Saturday, March 15, 2008

We're now in a solvency problem

Now that we have hear news that Bear Stearns needed to be rescued by JP Morgan and the Federal Reserve to cover its borrowings, the real depth of the credit crunch is becoming apparent. We have moved from a liquidity to a solvency issue, where many non-bank lenders are now having extreme difficulty meeting their obligations. The LBO firm Carlyle group defaulted on an investment fund heavily invested in sub prime mortgage.
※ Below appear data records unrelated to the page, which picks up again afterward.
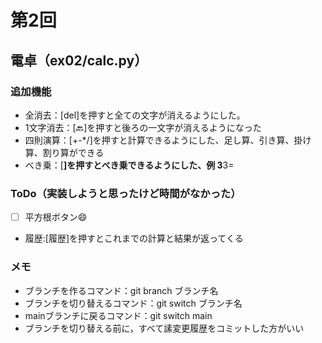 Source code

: # 第2回
## 電卓（ex02/calc.py）
### 追加機能
- 全消去：[del]を押すと全ての文字が消えるようにした。
- 1文字消去：[🔙]を押すと後ろの一文字が消えるようになった
- 四則演算：[+-*/]を押すと計算できるようにした、足し算、引き算、掛け算、割り算ができる
- べき乗：[**]を押すとべき乗できるようにした、例 3**3=

### ToDo（実装しようと思ったけど時間がなかった）
- [ ] 平方根ボタン:smile:
- 履歴:[履歴]を押すとこれまでの計算と結果が返ってくる

### メモ
- ブランチを作るコマンド：git branch ブランチ名
- ブランチを切り替えるコマンド：git switch ブランチ名
- mainブランチに戻るコマンド：git switch main
- ブランチを切り替える前に，すべて䛾変更履歴をコミットした方がいい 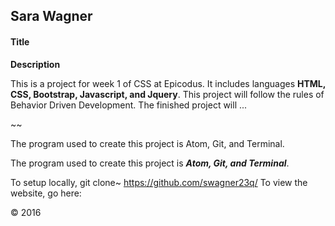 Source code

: ## Sara Wagner
#### Title

**Description**

This is a project for week 1 of CSS at Epicodus. It includes languages **HTML, CSS, Bootstrap, Javascript, and Jquery**. This project will follow the rules of Behavior Driven Development. The finished project will ...

~~

The program used to create this project is Atom, Git, and Terminal.

The program used to create this project is ***Atom, Git, and Terminal***.

To setup locally, git clone~ https://github.com/swagner23q/
To view the website, go here:

&copy; 2016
More and more firms will become insolvent as the assets backing their debts fall in value, forcing loans to be called and additional defaults. Bear Stearns will in all likelihood be acquired by another firm, as will many other companies who leveraged themselves to the hilt on easy credit.

The move by the Fed is a realization that monetary policy will do little to help the situation, and that partial nationalization of bad debts is the only way to avert a full solvency crisis. Better late than never.

All of these problems materialized because of a Federal Reserve, encouraged by a U.S. government that wanted perpetual economic growth, that kept creating money and generating excess credit and a devalued currency. The problem is that the Fed must allow the market to find a bottom and facilitate an orderly liquidation - delaying the inevitable by attempting to protect people from price drops will only exacerbate the situation.


It also appears that Lehman Brothers is having some troubles as well after the Bear Stearns debacle. This will bear watching.